The expected answer is a verbatim transcription of the lines below, beginning with the first and ending with the line that holds "## 👩‍💼 About Me", without pictures.

Data items

────────────────

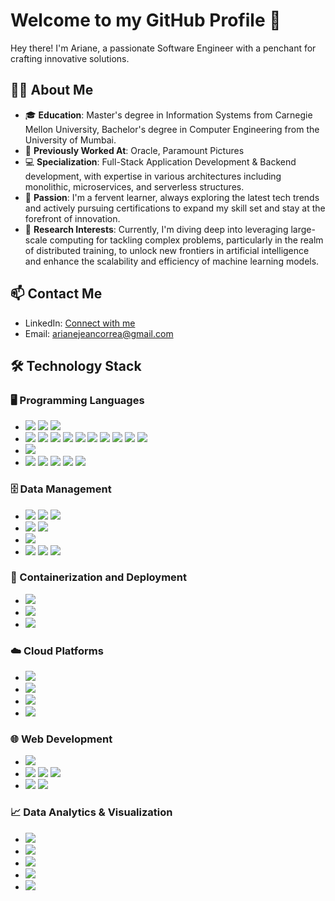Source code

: # Welcome to my GitHub Profile 👋

Hey there! I'm Ariane, a passionate Software Engineer with a penchant for crafting innovative solutions. 

## 👩‍💼 About Me

- 🎓 **Education**: Master's degree in Information Systems from Carnegie Mellon University, Bachelor's degree in Computer Engineering from the University of Mumbai.
- 💼  **Previously Worked At**: Oracle, Paramount Pictures
- 💻 **Specialization**: Full-Stack Application Development & Backend development, with expertise in various architectures including monolithic, microservices, and serverless structures.
- 🌱 **Passion**: I'm a fervent learner, always exploring the latest tech trends and actively pursuing certifications to expand my skill set and stay at the forefront of innovation.
- 🧠 **Research Interests**: Currently, I'm diving deep into leveraging large-scale computing for tackling complex problems, particularly in the realm of distributed training, to unlock new frontiers in artificial intelligence and enhance the scalability and efficiency of machine learning models.

## 📫 Contact Me

- LinkedIn: [Connect with me](https://www.linkedin.com/in/ariane-jean-correa)
- Email: [arianejeancorrea@gmail.com](mailto:arianejeancorrea@gmail.com)


## 🛠️ Technology Stack

### 🖥️ Programming Languages
- <img src=https://img.shields.io/badge/Java-Spring_Boot-red> <img src=https://img.shields.io/badge/Java-MVC-red> <img src=https://img.shields.io/badge/Java-AWS_SDK_v2-red> 
- <img src=https://img.shields.io/badge/Python-Pandas-red> <img src=https://img.shields.io/badge/Python-Numpy-red> <img src=https://img.shields.io/badge/Python-Tensorflow-red> <img src=https://img.shields.io/badge/Python-Keras-red> <img src=https://img.shields.io/badge/Python-Spacy-red> <img src=https://img.shields.io/badge/Python-nltk-red> <img src=https://img.shields.io/badge/Python-Beautiful_Soup-red> <img src=https://img.shields.io/badge/Python-MatplotLib-red> <img src=https://img.shields.io/badge/Python-FastAPI-red> <img src=https://img.shields.io/badge/Python-Scrapy-red> 
- <img src=https://img.shields.io/badge/Scala-Spark_RDDs-red>
- <img src=https://img.shields.io/badge/C++-grey> <img src=https://img.shields.io/badge/C-grey> <img src=https://img.shields.io/badge/MATLAB-grey> <img src=https://img.shields.io/badge/STATA-grey> <img src=https://img.shields.io/badge/R-grey>


### 🗄️ Data Management
- <img src=https://img.shields.io/badge/SQL-Oracle_SQL-green> <img src=https://img.shields.io/badge/SQL-MySQL-green> <img src=https://img.shields.io/badge/SQL-SQL_Server-green>
- <img src=https://img.shields.io/badge/NoSQL-MongoDB-green> <img src=https://img.shields.io/badge/NoSQL-HBase-green>
- <img src=https://img.shields.io/badge/GraphSQL-Neo4j-green>
- <img src=https://img.shields.io/badge/BigData-Spark-green> <img src=https://img.shields.io/badge/BigData-Hadoop-green> <img src=https://img.shields.io/badge/BigData-Apache_Kafka-green> 

### 🐳 Containerization and Deployment 
- <img src=https://img.shields.io/badge/Docker-purple>
- <img src=https://img.shields.io/badge/Terraform-purple>
- <img src=https://img.shields.io/badge/Jenkins-purple>

### ☁️ Cloud Platforms
- <img src=https://img.shields.io/badge/Cloud-AWS-blue> 
- <img src=https://img.shields.io/badge/Cloud-Azure-blue> 
- <img src=https://img.shields.io/badge/Cloud-GCP-blue> 
- <img src=https://img.shields.io/badge/Cluster_Management-Kubernetes-blue> 

### 🌐 Web Development
- <img src=https://img.shields.io/badge/REST_APIs-yellow> 
- <img src=https://img.shields.io/badge/Frontend-HTML-yellow> <img src=https://img.shields.io/badge/Frontend-CSS-yellow> <img src=https://img.shields.io/badge/Frontend-JavaScript-yellow> 
- <img src=https://img.shields.io/badge/Backend-ExpressJS-yellow> <img src=https://img.shields.io/badge/Backend-NodeJS-yellow>

### 📈 Data Analytics & Visualization
- <img src=https://img.shields.io/badge/Analytics-Google_Analytics-pink> 
- <img src=https://img.shields.io/badge/Analytics-Adobe_Analytics-pink> 
- <img src=https://img.shields.io/badge/Analytics-Microsoft_Excel-pink> 
- <img src=https://img.shields.io/badge/Visualization_Software-Tableau-pink> 
- <img src=https://img.shields.io/badge/Visualization_Software-Microsoft_PowerBI-pink> 


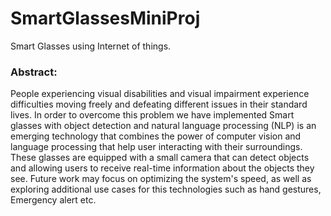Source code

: # SmartGlassesMiniProj
Smart Glasses using Internet of things.

### Abstract:
People experiencing visual disabilities and visual impairment experience difficulties moving freely
and defeating different issues in their standard lives. In order to overcome this problem we have
implemented Smart glasses with object detection and natural language processing (NLP) is an
emerging technology that combines the power of computer vision and language processing that
help user interacting with their surroundings. These glasses are equipped with a small camera that
can detect objects and allowing users to receive real-time information about the objects they see.
Future work may focus on optimizing the system's speed, as well as exploring additional use
cases for this technologies such as hand gestures, Emergency alert etc.
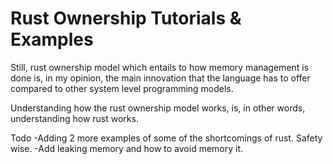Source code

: # Rust Ownership Tutorials & Examples

Still, rust ownership model which entails to how memory management is done is, in my opinion, the main innovation that the language has to offer compared to other system level programming models. 

Understanding how the rust ownership model works, is, in other words, understanding how rust works. 

Todo
-Adding 2 more examples of some of the shortcomings of rust. Safety wise.
-Add leaking memory and how to avoid memory it. 
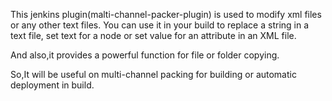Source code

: This jenkins plugin(malti-channel-packer-plugin) is used to modify xml files or any other text files.
You can use it in your build to replace a string in a text file,
set text for a node or set value for an attribute in an XML file.

And also,it provides a powerful function for file or folder copying.

So,It will be useful on multi-channel packing for building or automatic deployment in build.
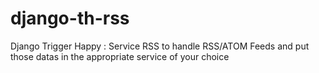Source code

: django-th-rss
=============

Django Trigger Happy : Service RSS to handle RSS/ATOM Feeds     and put those datas in the appropriate service of your choice
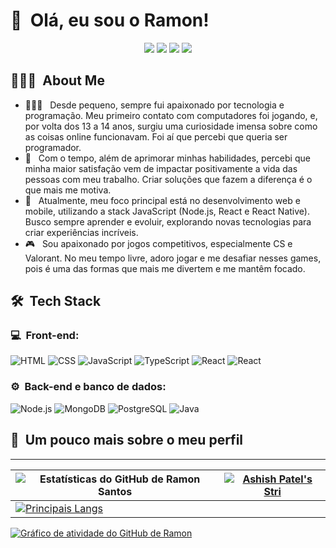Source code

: <h1>👋 &nbsp;Olá, eu sou o Ramon!</h1>
<p align="center">
<a href="https://instagram.com/ramon_xp9"><img src="https://img.shields.io/badge/-@ramon_xp9_-E4405F?style=flat-square&logo=Instagram&logoColor=white"/></a>
<a href="https://ramonsantosportfolio.vercel.app"><img src="https://img.shields.io/badge/-ramonsantosportfolio.com.br-3423A6?style=flat-square&logo=Google-Chrome&logoColor=white"/></a>
<a href="https://www.linkedin.com/in/ramon-santosxp"><img src="https://img.shields.io/badge/Ramon%20Santos%20Xp-0077B5?style=flat-square&logo=Linkedin&logoColor=white"/></a>
<a href="mailto:ramonfishh@gmail.com"><img src="https://img.shields.io/badge/-ramonfishh@gmail.com-D14836?style=flat-square&logo=Gmail&logoColor=white"/></a>

</p>

<h2> 👨🏻‍💻 &nbsp;About Me </h2>

- 👨🏻‍💻 &nbsp; Desde pequeno, sempre fui apaixonado por tecnologia e programação. Meu primeiro contato com computadores foi jogando, e, por volta dos 13 a 14 anos, surgiu uma curiosidade imensa sobre como as coisas online funcionavam.
Foi aí que percebi que queria ser programador.
- 💚 &nbsp; Com o tempo, além de aprimorar minhas habilidades, percebi que minha maior satisfação vem de impactar positivamente a vida das pessoas com meu trabalho. Criar soluções que fazem a diferença é o que mais me motiva.
- 🚀 &nbsp; Atualmente, meu foco principal está no desenvolvimento web e mobile, utilizando a stack JavaScript (Node.js, React e React Native). Busco sempre aprender e evoluir, explorando novas tecnologias para criar experiências incríveis.
- 🎮 &nbsp;  Sou apaixonado por jogos competitivos, especialmente CS e Valorant. No meu tempo livre, adoro jogar e me desafiar nesses games, pois é uma das formas que mais me divertem e me mantêm focado.

<h2> 🛠 &nbsp;Tech Stack</h2>
<h3>💻 &nbsp;Front-end:</h3>

![HTML](https://img.shields.io/badge/-HTML-333333?style=flat&logo=HTML5)
![CSS](https://img.shields.io/badge/-CSS-333333?style=flat&logo=CSS3&logoColor=1572B6)
![JavaScript](https://img.shields.io/badge/-JavaScript-333333?style=flat&logo=javascript)
![TypeScript](https://img.shields.io/badge/-TypeScript-333333?style=flat&logo=typescript&logoColor=2D79C7)
![React](https://img.shields.io/badge/-React-333333?style=flat&logo=react)
![React](https://img.shields.io/badge/-React%20Native-333333?style=flat&logo=react)

<h3>⚙️ &nbsp;Back-end e banco de dados:</h3>

![Node.js](https://img.shields.io/badge/-Node.js-333333?style=flat&logo=node.js)
![MongoDB](https://img.shields.io/badge/-MongoDB-333333?style=flat&logo=mongodb)
![PostgreSQL](https://img.shields.io/badge/-PostgreSQL-333333?style=flat&logo=postgresql)
![Java](https://img.shields.io/badge/-Java-333333?style=flat&logo=java)

<h2>🚀 &nbsp;Um pouco mais sobre o meu perfil</h2>

---
| ![Estatísticas do GitHub de Ramon Santos](https://github-readme-stats.vercel.app/api?username=ramonsantos9&show_icons=true&theme=radical) | [![Ashish Patel's Stri](https://streak-stats.demolab.com?user=RamonSantos9&theme=dark&border_radius=7&mode=weekly)](https://git.io/streak-stats) |
| ------------------------------------------------------------ | ------------------------------------------------------------ |
| [![Principais Langs](https://github-readme-stats.vercel.app/api/top-langs/?username=ramonsantos9&layout=compact&&show_icons=true&theme=radical)](https://github.com/RamonSanto9/github-readme-stats) |                                                              |



[![Gráfico de atividade do GitHub de Ramon](https://github-readme-activity-graph.vercel.app/graph?username=ramonsantos9&bg_color=ffffff&color=ff047d&line=9e4c98&point=403d3d&area=true&hide_border=true)](https://github.com/RamonSantos9/github-readme-activity-graph)

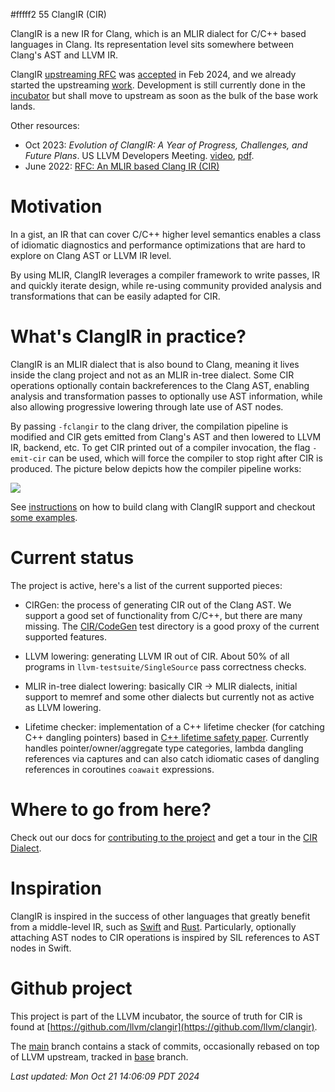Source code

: #fffff2 55 ClangIR (CIR)

ClangIR is a new IR for Clang, which is an MLIR dialect for C/C++ based
languages in Clang. Its representation level sits somewhere between
Clang's AST and LLVM IR.

ClangIR [upstreaming
RFC](https://discourse.llvm.org/t/rfc-upstreaming-clangir/76587) was
[accepted](https://discourse.llvm.org/t/rfc-upstreaming-clangir/76587/46?u=bcardosolopes)
in Feb 2024, and we already started the upstreaming
[work](https://github.com/llvm/llvm-project/labels/ClangIR). Development is
still currently done in the [incubator](https://github.com/llvm/clangir) but
shall move to upstream as soon as the bulk of the base work lands.

Other resources:

- Oct 2023: *Evolution of ClangIR: A Year of Progress, Challenges, and Future Plans*. US LLVM Developers Meeting. [video](https://www.youtube.com/watch?v=XNOPO3ogdfQ), [pdf](http://brunocardoso.cc/resources/2023-LLVMDevMtgClangIR.pdf).
- June 2022: [RFC: An MLIR based Clang IR (CIR)](https://discourse.llvm.org/t/rfc-an-mlir-based-clang-ir-cir/63319)

# Motivation

In a gist, an IR that can cover C/C++ higher level semantics enables a class of
idiomatic diagnostics and performance optimizations that are hard to
explore on Clang AST or LLVM IR level.

By using MLIR, ClangIR leverages a compiler framework to write passes, IR and quickly
iterate design, while re-using community provided analysis and transformations that can
be easily adapted for CIR.

# What's ClangIR in practice?

ClangIR is an MLIR dialect that is also bound to Clang, meaning it lives inside
the clang project and not as an MLIR in-tree dialect. Some CIR operations
optionally contain backreferences to the Clang AST, enabling analysis and
transformation passes to optionally use AST information, while also allowing
progressive lowering through late use of AST nodes.

By passing `-fclangir` to the clang driver, the compilation pipeline is
modified and CIR gets emitted from Clang's AST and then lowered to LLVM IR,
backend, etc. To get CIR printed out of a compiler invocation, the flag
`-emit-cir` can be used, which will force the compiler to stop right after CIR
is produced. The picture below depicts how the compiler pipeline works:

![](/Images/2024-Jan-Pipeline.png)

See
[instructions](https://llvm.github.io/clangir/GettingStarted/build-install.html)
on how to build clang with ClangIR support and checkout [some
examples](https://llvm.github.io/clangir/GettingStarted/examples.html). 

# Current status

The project is active, here's a list of the current supported pieces:

- CIRGen: the process of generating CIR out of the Clang AST. We support a good
set of functionality from C/C++, but there are many missing. The
[CIR/CodeGen](https://github.com/llvm/clangir/tree/main/clang/test/CIR/CodeGen)
test directory is a good proxy of the current supported features.

- LLVM lowering: generating LLVM IR out of CIR. About 50% of all programs in
`llvm-testsuite/SingleSource` pass correctness checks.

- MLIR in-tree dialect lowering: basically CIR -> MLIR dialects, initial
support to memref and some other dialects but currently not as active as LLVM
lowering.

- Lifetime checker: implementation of a C++ lifetime checker (for catching C++
dangling pointers) based in [C++ lifetime safety
paper](https://www.open-std.org/jtc1/sc22/wg21/docs/papers/2019/p1179r1.pdf).
Currently handles pointer/owner/aggregate type categories, lambda dangling
references via captures and can also catch idiomatic cases of dangling
references in coroutines `coawait` expressions.

# Where to go from here?

Check out our docs for [contributing to the
project](https://llvm.github.io/clangir/GettingStarted/contrib.html) and get a
tour in the [CIR Dialect](https://llvm.github.io/clangir/Dialect/).

# Inspiration

ClangIR is inspired in the success of other languages that greatly benefit from
a middle-level IR, such as
[Swift](https://apple-swift.readthedocs.io/en/latest/SIL.html) and
[Rust](https://rustc-dev-guide.rust-lang.org/mir/index.html). Particularly,
optionally attaching AST nodes to CIR operations is inspired by SIL references
to AST nodes in Swift.

# Github project

This project is part of the LLVM incubator, the source of truth for CIR is found at
[https://github.com/llvm/clangir](https://github.com/llvm/clangir).

The [main](https://github.com/facebookincubator/clangir/tree/main) branch
contains a stack of commits, occasionally rebased on top of LLVM upstream,
tracked in
[base](https://github.com/llvm/clangir/tree/base)
branch.

<!---
On vim use ":r!date"
-->

*Last updated: Mon Oct 21 14:06:09 PDT 2024*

────────────────

SOLUTION FOR THIS TASK
Source code

: # Welcome to my GitHub Profile 👋

Hey there! I'm Ariane, a passionate Software Engineer with a penchant for crafting innovative solutions. 

## 👩‍💼 About Me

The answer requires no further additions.